> [INSTRUCTIONS TO FOLLOW] Restate the listing below word for word, and leave its pictures behind.

=== Section Start ===

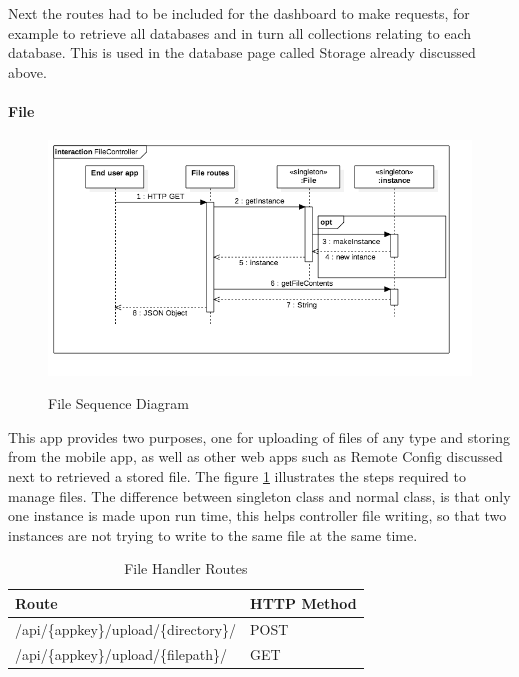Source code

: Next the routes had to be included for the dashboard to make requests, for example to retrieve all databases and in turn all collections relating to each database. This is used in the database page called Storage already discussed above. 

\paragraph{File}

\begin{figure}[!h]
    \caption{File Sequence Diagram}
    \centering
    \includegraphics[width=150mm]{images/sequence/FileController}
    \label{fig:file-seq}
\end{figure}

This app provides two purposes, one for uploading of files of any type and storing from the mobile app, as well as other web apps such as Remote Config discussed next to retrieved a stored file. The figure \ref{fig:file-seq} illustrates the steps required to manage files. The difference between singleton class and normal class, is that only one instance is made upon run time, this helps controller file writing, so that two instances are not trying to write to the same file at the same time.

\begin{table}[!h]
\centering
\caption{File Handler Routes}
\label{tb:file-routes}
\begin{tabular}{|l|l|}
\hline
\rowcolor{green!20}
Route                                        & HTTP Method \\ \hline
/api/\{appkey\}/upload/\{directory\}/          & POST        \\ \hline
/api/\{appkey\}/upload/\{filepath\}/ & GET         \\ \hline
\end{tabular}
\end{table}


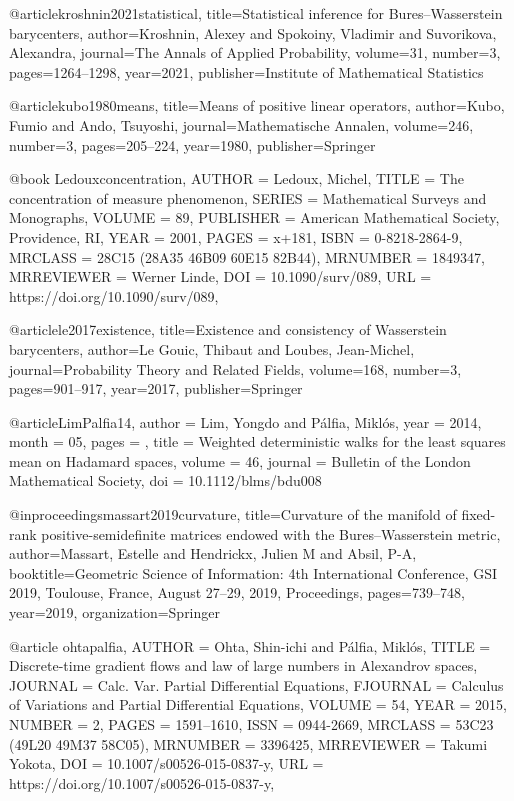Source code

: @article{kroshnin2021statistical,
  title={Statistical inference for Bures--Wasserstein barycenters},
  author={Kroshnin, Alexey and Spokoiny, Vladimir and Suvorikova, Alexandra},
  journal={The Annals of Applied Probability},
  volume={31},
  number={3},
  pages={1264--1298},
  year={2021},
  publisher={Institute of Mathematical Statistics}
}

@article{kubo1980means,
  title={Means of positive linear operators},
  author={Kubo, Fumio and Ando, Tsuyoshi},
  journal={Mathematische Annalen},
  volume={246},
  number={3},
  pages={205--224},
  year={1980},
  publisher={Springer}
}


@book {Ledouxconcentration,
    AUTHOR = {Ledoux, Michel},
     TITLE = {The concentration of measure phenomenon},
    SERIES = {Mathematical Surveys and Monographs},
    VOLUME = {89},
 PUBLISHER = {American Mathematical Society, Providence, RI},
      YEAR = {2001},
     PAGES = {x+181},
      ISBN = {0-8218-2864-9},
   MRCLASS = {28C15 (28A35 46B09 60E15 82B44)},
  MRNUMBER = {1849347},
MRREVIEWER = {Werner Linde},
       DOI = {10.1090/surv/089},
       URL = {https://doi.org/10.1090/surv/089},
}


@article{le2017existence,
  title={Existence and consistency of Wasserstein barycenters},
  author={Le Gouic, Thibaut and Loubes, Jean-Michel},
  journal={Probability Theory and Related Fields},
  volume={168},
  number={3},
  pages={901--917},
  year={2017},
  publisher={Springer}
}

@article{LimPalfia14,
author = {Lim, Yongdo and Pálfia, Miklós},
year = {2014},
month = {05},
pages = {},
title = {Weighted deterministic walks for the least squares mean on Hadamard spaces},
volume = {46},
journal = {Bulletin of the London Mathematical Society},
doi = {10.1112/blms/bdu008}
}


@inproceedings{massart2019curvature,
  title={Curvature of the manifold of fixed-rank positive-semidefinite matrices endowed with the Bures--Wasserstein metric},
  author={Massart, Estelle and Hendrickx, Julien M and Absil, P-A},
  booktitle={Geometric Science of Information: 4th International Conference, GSI 2019, Toulouse, France, August 27--29, 2019, Proceedings},
  pages={739--748},
  year={2019},
  organization={Springer}
}

@article {ohtapalfia,
    AUTHOR = {Ohta, Shin-ichi and P\'{a}lfia, Mikl\'{o}s},
     TITLE = {Discrete-time gradient flows and law of large numbers in
              {A}lexandrov spaces},
   JOURNAL = {Calc. Var. Partial Differential Equations},
  FJOURNAL = {Calculus of Variations and Partial Differential Equations},
    VOLUME = {54},
      YEAR = {2015},
    NUMBER = {2},
     PAGES = {1591--1610},
      ISSN = {0944-2669},
   MRCLASS = {53C23 (49L20 49M37 58C05)},
  MRNUMBER = {3396425},
MRREVIEWER = {Takumi Yokota},
       DOI = {10.1007/s00526-015-0837-y},
       URL = {https://doi.org/10.1007/s00526-015-0837-y},
}

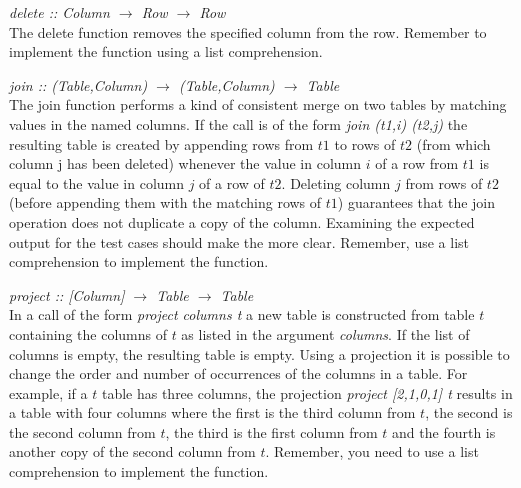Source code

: \documentclass[11pt]{article}
\begin{document}
\begin{description} 
\item{{\it{delete :: Column $\rightarrow$ Row $\rightarrow$ Row}}} \\The delete
function removes the specified column from the row.  Remember to implement the
function using a list comprehension.

\item{{\it{join :: (Table,Column) $\rightarrow$ (Table,Column) $\rightarrow$
Table}}} \\ The join function performs a kind of consistent merge on two tables
by matching values in the named columns.  If the call is of the form {\it{join
(t1,i) (t2,j)}} the resulting table is created by appending rows from $t1$ to
rows of $t2$ (from which column j has been deleted) whenever the value in
column $i$ of a row from $t1$ is equal to the value in column $j$ of a row of
$t2$. Deleting column $j$ from rows of $t2$ (before appending them with the
matching rows of $t1$) guarantees that the join operation does not duplicate a
copy of the column.  Examining the expected output for the test cases should
make the more clear. Remember, use a list comprehension to implement the
function.

\item{{\it{project :: [Column] $\rightarrow$ Table $\rightarrow$ Table }}} \\In
a call of the form {\it{project columns t}} a new table is constructed from
table $t$ containing the columns of $t$ as listed in the argument
{\it{columns}}.  If the list of columns is empty, the resulting table is
empty. Using a projection it is possible to change the order and number of
occurrences of the columns in a table.  For example, if a $t$ table has three
columns, the projection {\it{project [2,1,0,1] t}} results in a table with four
columns where the first is the third column from $t$, the second is the second
column from $t$, the third is the first column from $t$ and the fourth is
another copy of the second column from $t$. Remember, you need to use a list
comprehension to implement the function.
\end{description}
\end{document}
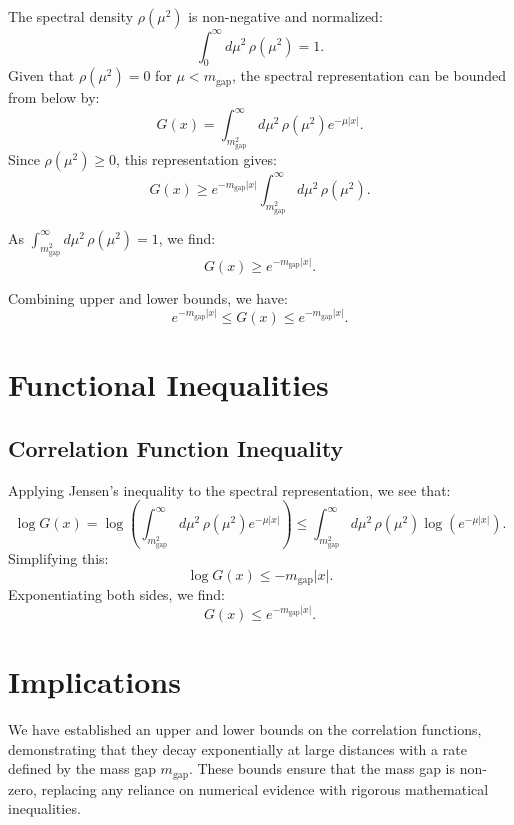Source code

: The spectral density \(\rho(\mu^2)\) is non-negative and normalized:
\begin{equation}
\int_0^\infty d\mu^2 \, \rho(\mu^2) = 1.
\end{equation}
Given that \(\rho(\mu^2) = 0\) for \(\mu < m_{\text{gap}}\), the spectral representation can be bounded from below by:
\begin{equation}
G(x) = \int_{m_{\text{gap}}^2}^\infty d\mu^2 \, \rho(\mu^2) e^{-\mu |x|}.
\end{equation}
Since \(\rho(\mu^2) \geq 0\), this representation gives:
\begin{equation}
G(x) \geq e^{-m_{\text{gap}} |x|} \int_{m_{\text{gap}}^2}^\infty d\mu^2 \, \rho(\mu^2).
\end{equation}

As \(\int_{m_{\text{gap}}^2}^\infty d\mu^2 \, \rho(\mu^2) = 1\), we find:
\begin{equation}
G(x) \geq e^{-m_{\text{gap}} |x|}.
\end{equation}

Combining upper and lower bounds, we have:
\begin{equation}
e^{-m_{\text{gap}} |x|} \leq G(x) \leq e^{-m_{\text{gap}} |x|}.
\end{equation}



\section{Functional Inequalities}

\subsection{Correlation Function Inequality}

Applying Jensen's inequality to the spectral representation, we see that:
\begin{equation}
\log G(x) = \log \left( \int_{m_{\text{gap}}^2}^\infty d\mu^2 \, \rho(\mu^2) e^{-\mu |x|} \right) \leq \int_{m_{\text{gap}}^2}^\infty d\mu^2 \, \rho(\mu^2) \log(e^{-\mu |x|}).
\end{equation}
Simplifying this:
\begin{equation}
\log G(x) \leq -m_{\text{gap}} |x|.
\end{equation}
Exponentiating both sides, we find:
\begin{equation}
G(x) \leq e^{-m_{\text{gap}} |x|}.
\end{equation}



\section{Implications}

We have established an upper and lower bounds on the correlation functions, demonstrating that they decay exponentially at large distances with a rate defined by the mass gap \(m_{\text{gap}}\). These bounds ensure that the mass gap is non-zero, replacing any reliance on numerical evidence with rigorous mathematical inequalities.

=== Section End ===

> [OUTPUT OF THE EXERCISE]
Source code

: Next the routes had to be included for the dashboard to make requests, for example to retrieve all databases and in turn all collections relating to each database. This is used in the database page called Storage already discussed above. 

\paragraph{File}

\begin{figure}[!h]
    \caption{File Sequence Diagram}
    \centering
    \includegraphics[width=150mm]{images/sequence/FileController}
    \label{fig:file-seq}
\end{figure}

This app provides two purposes, one for uploading of files of any type and storing from the mobile app, as well as other web apps such as Remote Config discussed next to retrieved a stored file. The figure \ref{fig:file-seq} illustrates the steps required to manage files. The difference between singleton class and normal class, is that only one instance is made upon run time, this helps controller file writing, so that two instances are not trying to write to the same file at the same time.

\begin{table}[!h]
\centering
\caption{File Handler Routes}
\label{tb:file-routes}
\begin{tabular}{|l|l|}
\hline
\rowcolor{green!20}
Route                                        & HTTP Method \\ \hline
/api/\{appkey\}/upload/\{directory\}/          & POST        \\ \hline
/api/\{appkey\}/upload/\{filepath\}/ & GET         \\ \hline
\end{tabular}
\end{table}


Source code

: @article{kroshnin2021statistical,
  title={Statistical inference for Bures--Wasserstein barycenters},
  author={Kroshnin, Alexey and Spokoiny, Vladimir and Suvorikova, Alexandra},
  journal={The Annals of Applied Probability},
  volume={31},
  number={3},
  pages={1264--1298},
  year={2021},
  publisher={Institute of Mathematical Statistics}
}

@article{kubo1980means,
  title={Means of positive linear operators},
  author={Kubo, Fumio and Ando, Tsuyoshi},
  journal={Mathematische Annalen},
  volume={246},
  number={3},
  pages={205--224},
  year={1980},
  publisher={Springer}
}


@book {Ledouxconcentration,
    AUTHOR = {Ledoux, Michel},
     TITLE = {The concentration of measure phenomenon},
    SERIES = {Mathematical Surveys and Monographs},
    VOLUME = {89},
 PUBLISHER = {American Mathematical Society, Providence, RI},
      YEAR = {2001},
     PAGES = {x+181},
      ISBN = {0-8218-2864-9},
   MRCLASS = {28C15 (28A35 46B09 60E15 82B44)},
  MRNUMBER = {1849347},
MRREVIEWER = {Werner Linde},
       DOI = {10.1090/surv/089},
       URL = {https://doi.org/10.1090/surv/089},
}


@article{le2017existence,
  title={Existence and consistency of Wasserstein barycenters},
  author={Le Gouic, Thibaut and Loubes, Jean-Michel},
  journal={Probability Theory and Related Fields},
  volume={168},
  number={3},
  pages={901--917},
  year={2017},
  publisher={Springer}
}

@article{LimPalfia14,
author = {Lim, Yongdo and Pálfia, Miklós},
year = {2014},
month = {05},
pages = {},
title = {Weighted deterministic walks for the least squares mean on Hadamard spaces},
volume = {46},
journal = {Bulletin of the London Mathematical Society},
doi = {10.1112/blms/bdu008}
}


@inproceedings{massart2019curvature,
  title={Curvature of the manifold of fixed-rank positive-semidefinite matrices endowed with the Bures--Wasserstein metric},
  author={Massart, Estelle and Hendrickx, Julien M and Absil, P-A},
  booktitle={Geometric Science of Information: 4th International Conference, GSI 2019, Toulouse, France, August 27--29, 2019, Proceedings},
  pages={739--748},
  year={2019},
  organization={Springer}
}

@article {ohtapalfia,
    AUTHOR = {Ohta, Shin-ichi and P\'{a}lfia, Mikl\'{o}s},
     TITLE = {Discrete-time gradient flows and law of large numbers in
              {A}lexandrov spaces},
   JOURNAL = {Calc. Var. Partial Differential Equations},
  FJOURNAL = {Calculus of Variations and Partial Differential Equations},
    VOLUME = {54},
      YEAR = {2015},
    NUMBER = {2},
     PAGES = {1591--1610},
      ISSN = {0944-2669},
   MRCLASS = {53C23 (49L20 49M37 58C05)},
  MRNUMBER = {3396425},
MRREVIEWER = {Takumi Yokota},
       DOI = {10.1007/s00526-015-0837-y},
       URL = {https://doi.org/10.1007/s00526-015-0837-y},
}

Source code

: \documentclass[11pt]{article}
\begin{document}
\begin{description} 
\item{{\it{delete :: Column $\rightarrow$ Row $\rightarrow$ Row}}} \\The delete
function removes the specified column from the row.  Remember to implement the
function using a list comprehension.

\item{{\it{join :: (Table,Column) $\rightarrow$ (Table,Column) $\rightarrow$
Table}}} \\ The join function performs a kind of consistent merge on two tables
by matching values in the named columns.  If the call is of the form {\it{join
(t1,i) (t2,j)}} the resulting table is created by appending rows from $t1$ to
rows of $t2$ (from which column j has been deleted) whenever the value in
column $i$ of a row from $t1$ is equal to the value in column $j$ of a row of
$t2$. Deleting column $j$ from rows of $t2$ (before appending them with the
matching rows of $t1$) guarantees that the join operation does not duplicate a
copy of the column.  Examining the expected output for the test cases should
make the more clear. Remember, use a list comprehension to implement the
function.

\item{{\it{project :: [Column] $\rightarrow$ Table $\rightarrow$ Table }}} \\In
a call of the form {\it{project columns t}} a new table is constructed from
table $t$ containing the columns of $t$ as listed in the argument
{\it{columns}}.  If the list of columns is empty, the resulting table is
empty. Using a projection it is possible to change the order and number of
occurrences of the columns in a table.  For example, if a $t$ table has three
columns, the projection {\it{project [2,1,0,1] t}} results in a table with four
columns where the first is the third column from $t$, the second is the second
column from $t$, the third is the first column from $t$ and the fourth is
another copy of the second column from $t$. Remember, you need to use a list
comprehension to implement the function.
\end{description}
\end{document}
Source code

: The spectral density \(\rho(\mu^2)\) is non-negative and normalized:
\begin{equation}
\int_0^\infty d\mu^2 \, \rho(\mu^2) = 1.
\end{equation}
Given that \(\rho(\mu^2) = 0\) for \(\mu < m_{\text{gap}}\), the spectral representation can be bounded from below by:
\begin{equation}
G(x) = \int_{m_{\text{gap}}^2}^\infty d\mu^2 \, \rho(\mu^2) e^{-\mu |x|}.
\end{equation}
Since \(\rho(\mu^2) \geq 0\), this representation gives:
\begin{equation}
G(x) \geq e^{-m_{\text{gap}} |x|} \int_{m_{\text{gap}}^2}^\infty d\mu^2 \, \rho(\mu^2).
\end{equation}

As \(\int_{m_{\text{gap}}^2}^\infty d\mu^2 \, \rho(\mu^2) = 1\), we find:
\begin{equation}
G(x) \geq e^{-m_{\text{gap}} |x|}.
\end{equation}

Combining upper and lower bounds, we have:
\begin{equation}
e^{-m_{\text{gap}} |x|} \leq G(x) \leq e^{-m_{\text{gap}} |x|}.
\end{equation}



\section{Functional Inequalities}

\subsection{Correlation Function Inequality}

Applying Jensen's inequality to the spectral representation, we see that:
\begin{equation}
\log G(x) = \log \left( \int_{m_{\text{gap}}^2}^\infty d\mu^2 \, \rho(\mu^2) e^{-\mu |x|} \right) \leq \int_{m_{\text{gap}}^2}^\infty d\mu^2 \, \rho(\mu^2) \log(e^{-\mu |x|}).
\end{equation}
Simplifying this:
\begin{equation}
\log G(x) \leq -m_{\text{gap}} |x|.
\end{equation}
Exponentiating both sides, we find:
\begin{equation}
G(x) \leq e^{-m_{\text{gap}} |x|}.
\end{equation}



\section{Implications}

We have established an upper and lower bounds on the correlation functions, demonstrating that they decay exponentially at large distances with a rate defined by the mass gap \(m_{\text{gap}}\). These bounds ensure that the mass gap is non-zero, replacing any reliance on numerical evidence with rigorous mathematical inequalities.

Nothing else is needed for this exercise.